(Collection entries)

────────────────────

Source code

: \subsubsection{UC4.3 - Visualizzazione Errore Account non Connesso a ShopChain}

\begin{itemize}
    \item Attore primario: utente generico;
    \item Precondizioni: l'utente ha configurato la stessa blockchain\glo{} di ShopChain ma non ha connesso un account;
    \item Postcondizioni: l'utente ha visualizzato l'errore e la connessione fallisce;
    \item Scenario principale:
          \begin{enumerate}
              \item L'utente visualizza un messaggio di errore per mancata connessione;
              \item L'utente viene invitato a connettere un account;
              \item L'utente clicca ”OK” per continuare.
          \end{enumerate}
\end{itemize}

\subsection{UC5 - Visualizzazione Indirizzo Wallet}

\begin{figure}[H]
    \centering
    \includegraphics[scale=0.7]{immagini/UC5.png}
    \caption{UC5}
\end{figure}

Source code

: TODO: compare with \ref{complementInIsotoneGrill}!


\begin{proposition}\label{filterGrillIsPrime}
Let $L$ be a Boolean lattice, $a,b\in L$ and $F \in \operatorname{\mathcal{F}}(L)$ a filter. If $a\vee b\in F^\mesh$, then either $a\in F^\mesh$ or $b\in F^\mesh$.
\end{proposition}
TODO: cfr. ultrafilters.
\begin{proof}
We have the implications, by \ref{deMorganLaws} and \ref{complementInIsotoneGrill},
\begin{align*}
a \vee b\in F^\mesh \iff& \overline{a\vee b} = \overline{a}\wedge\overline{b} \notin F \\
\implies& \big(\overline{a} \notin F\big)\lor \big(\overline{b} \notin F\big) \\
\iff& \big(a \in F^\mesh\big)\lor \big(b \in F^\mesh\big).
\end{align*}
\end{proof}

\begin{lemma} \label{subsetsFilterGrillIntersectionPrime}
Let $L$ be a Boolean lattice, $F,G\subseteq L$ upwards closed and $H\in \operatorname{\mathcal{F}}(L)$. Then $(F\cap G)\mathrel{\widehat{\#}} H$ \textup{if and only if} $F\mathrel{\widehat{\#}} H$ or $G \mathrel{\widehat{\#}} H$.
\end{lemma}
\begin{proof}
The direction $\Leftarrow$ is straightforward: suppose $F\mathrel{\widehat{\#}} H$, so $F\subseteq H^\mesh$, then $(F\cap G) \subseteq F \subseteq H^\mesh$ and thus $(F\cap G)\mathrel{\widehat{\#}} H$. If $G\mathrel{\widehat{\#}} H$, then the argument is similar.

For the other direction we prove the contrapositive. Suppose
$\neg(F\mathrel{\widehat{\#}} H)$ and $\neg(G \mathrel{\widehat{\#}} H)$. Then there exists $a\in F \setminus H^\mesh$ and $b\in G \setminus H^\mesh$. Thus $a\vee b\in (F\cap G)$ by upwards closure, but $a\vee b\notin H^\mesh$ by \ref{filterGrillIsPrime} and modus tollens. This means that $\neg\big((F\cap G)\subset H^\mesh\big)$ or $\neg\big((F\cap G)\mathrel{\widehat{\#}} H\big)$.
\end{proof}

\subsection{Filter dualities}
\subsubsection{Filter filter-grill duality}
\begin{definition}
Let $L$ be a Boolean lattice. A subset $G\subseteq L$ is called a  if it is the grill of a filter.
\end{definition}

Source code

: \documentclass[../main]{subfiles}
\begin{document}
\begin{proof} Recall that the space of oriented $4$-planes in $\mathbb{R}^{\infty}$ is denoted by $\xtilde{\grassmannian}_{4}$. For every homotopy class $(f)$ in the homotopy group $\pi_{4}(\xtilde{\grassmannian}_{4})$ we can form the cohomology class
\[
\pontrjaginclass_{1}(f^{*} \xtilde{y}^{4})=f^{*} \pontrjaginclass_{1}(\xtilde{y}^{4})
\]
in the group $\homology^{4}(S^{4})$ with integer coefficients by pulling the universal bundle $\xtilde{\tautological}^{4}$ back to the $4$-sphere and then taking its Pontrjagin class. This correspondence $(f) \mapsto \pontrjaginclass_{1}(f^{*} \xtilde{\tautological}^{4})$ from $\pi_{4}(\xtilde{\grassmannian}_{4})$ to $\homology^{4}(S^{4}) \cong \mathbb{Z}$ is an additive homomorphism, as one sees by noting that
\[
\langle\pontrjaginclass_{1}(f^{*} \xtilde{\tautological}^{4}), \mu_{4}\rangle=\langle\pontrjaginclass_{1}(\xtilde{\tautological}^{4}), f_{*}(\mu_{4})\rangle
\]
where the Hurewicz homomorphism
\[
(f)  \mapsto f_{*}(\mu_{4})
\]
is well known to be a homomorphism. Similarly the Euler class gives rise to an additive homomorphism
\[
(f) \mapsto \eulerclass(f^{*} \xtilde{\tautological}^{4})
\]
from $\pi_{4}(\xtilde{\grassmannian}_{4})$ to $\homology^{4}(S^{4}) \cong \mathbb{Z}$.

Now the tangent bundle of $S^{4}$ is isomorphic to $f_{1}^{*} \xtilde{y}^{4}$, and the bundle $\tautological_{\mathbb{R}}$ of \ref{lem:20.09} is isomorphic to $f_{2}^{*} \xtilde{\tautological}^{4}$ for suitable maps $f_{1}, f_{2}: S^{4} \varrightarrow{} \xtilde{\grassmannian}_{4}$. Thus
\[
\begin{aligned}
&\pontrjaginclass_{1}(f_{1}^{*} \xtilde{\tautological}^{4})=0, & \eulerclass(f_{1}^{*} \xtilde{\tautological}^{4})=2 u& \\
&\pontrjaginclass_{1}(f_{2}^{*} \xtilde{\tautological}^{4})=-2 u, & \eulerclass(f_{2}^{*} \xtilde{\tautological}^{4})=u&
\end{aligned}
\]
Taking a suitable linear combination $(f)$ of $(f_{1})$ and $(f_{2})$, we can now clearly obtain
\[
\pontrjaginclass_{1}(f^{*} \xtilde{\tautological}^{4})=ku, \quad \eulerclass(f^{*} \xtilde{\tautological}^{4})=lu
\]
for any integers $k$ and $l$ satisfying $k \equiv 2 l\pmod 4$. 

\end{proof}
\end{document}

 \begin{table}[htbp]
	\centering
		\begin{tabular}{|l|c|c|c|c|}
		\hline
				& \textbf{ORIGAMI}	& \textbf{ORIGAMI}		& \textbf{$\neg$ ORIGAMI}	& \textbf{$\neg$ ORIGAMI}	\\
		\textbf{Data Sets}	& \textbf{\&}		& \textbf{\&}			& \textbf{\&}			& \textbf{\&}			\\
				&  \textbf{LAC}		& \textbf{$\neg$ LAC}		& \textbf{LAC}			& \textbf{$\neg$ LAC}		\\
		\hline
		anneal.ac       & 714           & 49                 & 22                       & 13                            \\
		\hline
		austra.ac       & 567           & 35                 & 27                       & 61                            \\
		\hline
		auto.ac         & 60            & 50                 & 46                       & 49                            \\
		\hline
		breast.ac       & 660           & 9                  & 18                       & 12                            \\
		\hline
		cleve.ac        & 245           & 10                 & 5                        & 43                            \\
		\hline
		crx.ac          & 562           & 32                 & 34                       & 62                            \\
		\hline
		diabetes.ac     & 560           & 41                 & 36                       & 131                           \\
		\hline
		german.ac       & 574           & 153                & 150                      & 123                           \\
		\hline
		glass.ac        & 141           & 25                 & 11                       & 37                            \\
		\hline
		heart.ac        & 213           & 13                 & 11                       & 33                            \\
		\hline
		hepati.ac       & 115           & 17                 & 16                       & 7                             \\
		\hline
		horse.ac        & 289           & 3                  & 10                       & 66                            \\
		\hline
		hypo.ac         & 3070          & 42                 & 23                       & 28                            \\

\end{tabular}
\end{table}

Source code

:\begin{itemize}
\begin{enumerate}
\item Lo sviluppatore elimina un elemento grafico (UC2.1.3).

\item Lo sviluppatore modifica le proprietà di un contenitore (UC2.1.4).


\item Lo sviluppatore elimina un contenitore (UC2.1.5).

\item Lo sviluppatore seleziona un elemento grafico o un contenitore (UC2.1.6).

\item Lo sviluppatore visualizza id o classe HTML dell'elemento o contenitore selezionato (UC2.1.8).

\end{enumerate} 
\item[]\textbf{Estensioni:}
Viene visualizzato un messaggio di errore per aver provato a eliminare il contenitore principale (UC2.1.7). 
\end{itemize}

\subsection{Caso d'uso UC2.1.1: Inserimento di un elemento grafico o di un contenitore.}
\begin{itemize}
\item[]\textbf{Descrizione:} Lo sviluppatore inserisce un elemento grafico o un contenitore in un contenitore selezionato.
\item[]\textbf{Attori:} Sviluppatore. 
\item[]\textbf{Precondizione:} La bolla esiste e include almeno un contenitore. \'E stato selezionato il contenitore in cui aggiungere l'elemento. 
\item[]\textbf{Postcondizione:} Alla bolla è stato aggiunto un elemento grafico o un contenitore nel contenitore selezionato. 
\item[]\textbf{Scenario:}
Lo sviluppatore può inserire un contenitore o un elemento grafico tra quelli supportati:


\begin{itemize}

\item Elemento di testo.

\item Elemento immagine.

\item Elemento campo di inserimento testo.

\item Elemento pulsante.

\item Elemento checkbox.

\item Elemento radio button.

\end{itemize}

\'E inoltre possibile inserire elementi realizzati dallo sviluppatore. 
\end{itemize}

────────────────────

Directions for this task:
Reproduce exactly the section above that begins at the line containing "cui aggiungere l'elemento." and ends at the line containing "realizzati dallo sviluppatore.", leaving out all other lines.

Response to this exercise:
\item[]\textbf{Precondizione:} La bolla esiste e include almeno un contenitore. \'E stato selezionato il contenitore in cui aggiungere l'elemento. 
\item[]\textbf{Postcondizione:} Alla bolla è stato aggiunto un elemento grafico o un contenitore nel contenitore selezionato. 
\item[]\textbf{Scenario:}
Lo sviluppatore può inserire un contenitore o un elemento grafico tra quelli supportati:


\begin{itemize}

\item Elemento di testo.

\item Elemento immagine.

\item Elemento campo di inserimento testo.

\item Elemento pulsante.

\item Elemento checkbox.

\item Elemento radio button.

\end{itemize}

\'E inoltre possibile inserire elementi realizzati dallo sviluppatore. 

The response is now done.